As suas imagens mais
mediáticas, são os vasos, tipo dinastia Ming, pintados com o logótipo da
Coca-Cola, assim como a sua instalação “Sunflowers Seeds” (Sementes de
Girassóis), na renomeada Tate Gallery em Londres, em Outubro de 2010. Esta
última consistia em cem mil sementes de girassol feitas em porcelana, pintadas
à mão por 1600 artesãos chineses, espalhados por uma vasta área da galeria,
solicitando mesmo aos visitantes que andassem e rolassem por cima das sementes,
com vista a experimentarem e contemplarem a essência dos seus comentários sobre
o consumo de massas, indústria chinesa, fome e trabalho colectivo. Em Fevereiro
de 2011 venderam-se 100 quilos de sementes por cerca de 600 mil euros, na Sotheby’s
de Londres, muito acima do esperado!
Depois de várias detenções e
ataques, foi preso novamente em Abril deste ano, supostamente por não ter pago
os impostos relativos a uma empresa de arquitectura que possui. Durante uma
semana nem a sua família soube onde se encontrava.

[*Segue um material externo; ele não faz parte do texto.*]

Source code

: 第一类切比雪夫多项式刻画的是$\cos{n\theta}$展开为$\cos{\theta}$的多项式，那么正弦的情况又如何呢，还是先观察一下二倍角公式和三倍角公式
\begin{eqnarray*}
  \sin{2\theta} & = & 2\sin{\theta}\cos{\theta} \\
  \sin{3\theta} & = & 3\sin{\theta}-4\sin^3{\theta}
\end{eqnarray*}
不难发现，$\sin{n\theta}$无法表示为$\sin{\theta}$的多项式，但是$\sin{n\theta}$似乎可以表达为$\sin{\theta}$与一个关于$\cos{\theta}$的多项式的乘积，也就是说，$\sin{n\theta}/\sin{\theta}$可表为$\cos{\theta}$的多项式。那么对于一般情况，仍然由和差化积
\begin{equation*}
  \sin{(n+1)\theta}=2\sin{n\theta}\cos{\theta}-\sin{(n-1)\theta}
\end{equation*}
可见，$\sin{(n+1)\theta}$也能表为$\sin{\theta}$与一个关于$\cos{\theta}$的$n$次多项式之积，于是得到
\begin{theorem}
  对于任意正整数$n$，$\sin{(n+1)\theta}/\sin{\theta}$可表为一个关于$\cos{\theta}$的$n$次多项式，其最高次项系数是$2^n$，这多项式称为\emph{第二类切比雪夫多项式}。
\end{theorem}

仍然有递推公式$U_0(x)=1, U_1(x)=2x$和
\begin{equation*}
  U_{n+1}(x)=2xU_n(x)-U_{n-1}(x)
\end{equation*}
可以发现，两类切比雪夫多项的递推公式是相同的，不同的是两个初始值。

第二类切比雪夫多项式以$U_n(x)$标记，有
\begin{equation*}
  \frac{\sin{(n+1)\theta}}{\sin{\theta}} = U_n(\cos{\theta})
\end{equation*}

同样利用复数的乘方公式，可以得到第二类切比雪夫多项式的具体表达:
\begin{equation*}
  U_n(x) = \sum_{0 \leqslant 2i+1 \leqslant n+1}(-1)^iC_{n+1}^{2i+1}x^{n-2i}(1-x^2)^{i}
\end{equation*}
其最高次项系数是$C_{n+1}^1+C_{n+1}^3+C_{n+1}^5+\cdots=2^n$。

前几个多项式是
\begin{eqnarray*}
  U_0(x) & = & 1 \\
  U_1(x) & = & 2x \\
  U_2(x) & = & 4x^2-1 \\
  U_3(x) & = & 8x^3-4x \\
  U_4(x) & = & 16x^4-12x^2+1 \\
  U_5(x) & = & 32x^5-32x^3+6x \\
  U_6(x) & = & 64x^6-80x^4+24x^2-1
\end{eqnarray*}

É óbvio que o seu trabalho é
provocatório, e num país como a China acabaria por ser preso mais cedo ou mais
tarde. Mas a resposta internacional foi imensa, a começar pela organização da
campanha “Libertem Ai Weiwei” através de arte de rua, dando origem a centenas
de grafitis por todo o mundo exigindo a sua libertação, até à colocação de uma
grande faixa pela própria Galeria Tate, à condenação do acto pela União
Europeia e Governo dos Estados Unidos.
A comunidade internacional
mobilizou várias petições e movimentos, tendo sido a mais simbólica a “1001
Cadeiras para Ai Weiwei”, onde a 17 de Abril artistas de todos o mundo foram
convidados a levarem cadeiras para a frente de embaixadas e consulados chineses
por todo o planeta.
Assim, a 22 de Junho, as
autoridades chinesas libertaram finalmente Ai Weiwei, sobre caução, e
encontrando-se proibido de sair de Pequim por um ano. Ficou também inibido de
utilizar a internet e em particular as redes sociais, algo que… mal teve
oportunidade, não cumpriu. Recentemente, via Twitter, garantiu ter sido detido
ilegalmente, e apenas pelas suas opiniões. Foram apenas três mensagens, pois
esta rede encontra-se proibida na China, e é necessário furar o sistema para
ter acesso. Nelas, descreve o estado de alguns colegas na prisão, denunciando
os danos e torturas a que são sujeitos.
É sem dúvida curiosa a
utilização de materiais com referências tanto antigas por parte deste artista,
como os vasos da dinastia Ming, pois em pleno século XXI continuam a haver
atropelos desta dimensão no que diz respeito aos direitos humanos e liberdade.
Sabemos que a China é um caso bicudo (sem segundas intenções), mas cada um à
sua maneira tem de tentar agir com vista ao fim destas situações.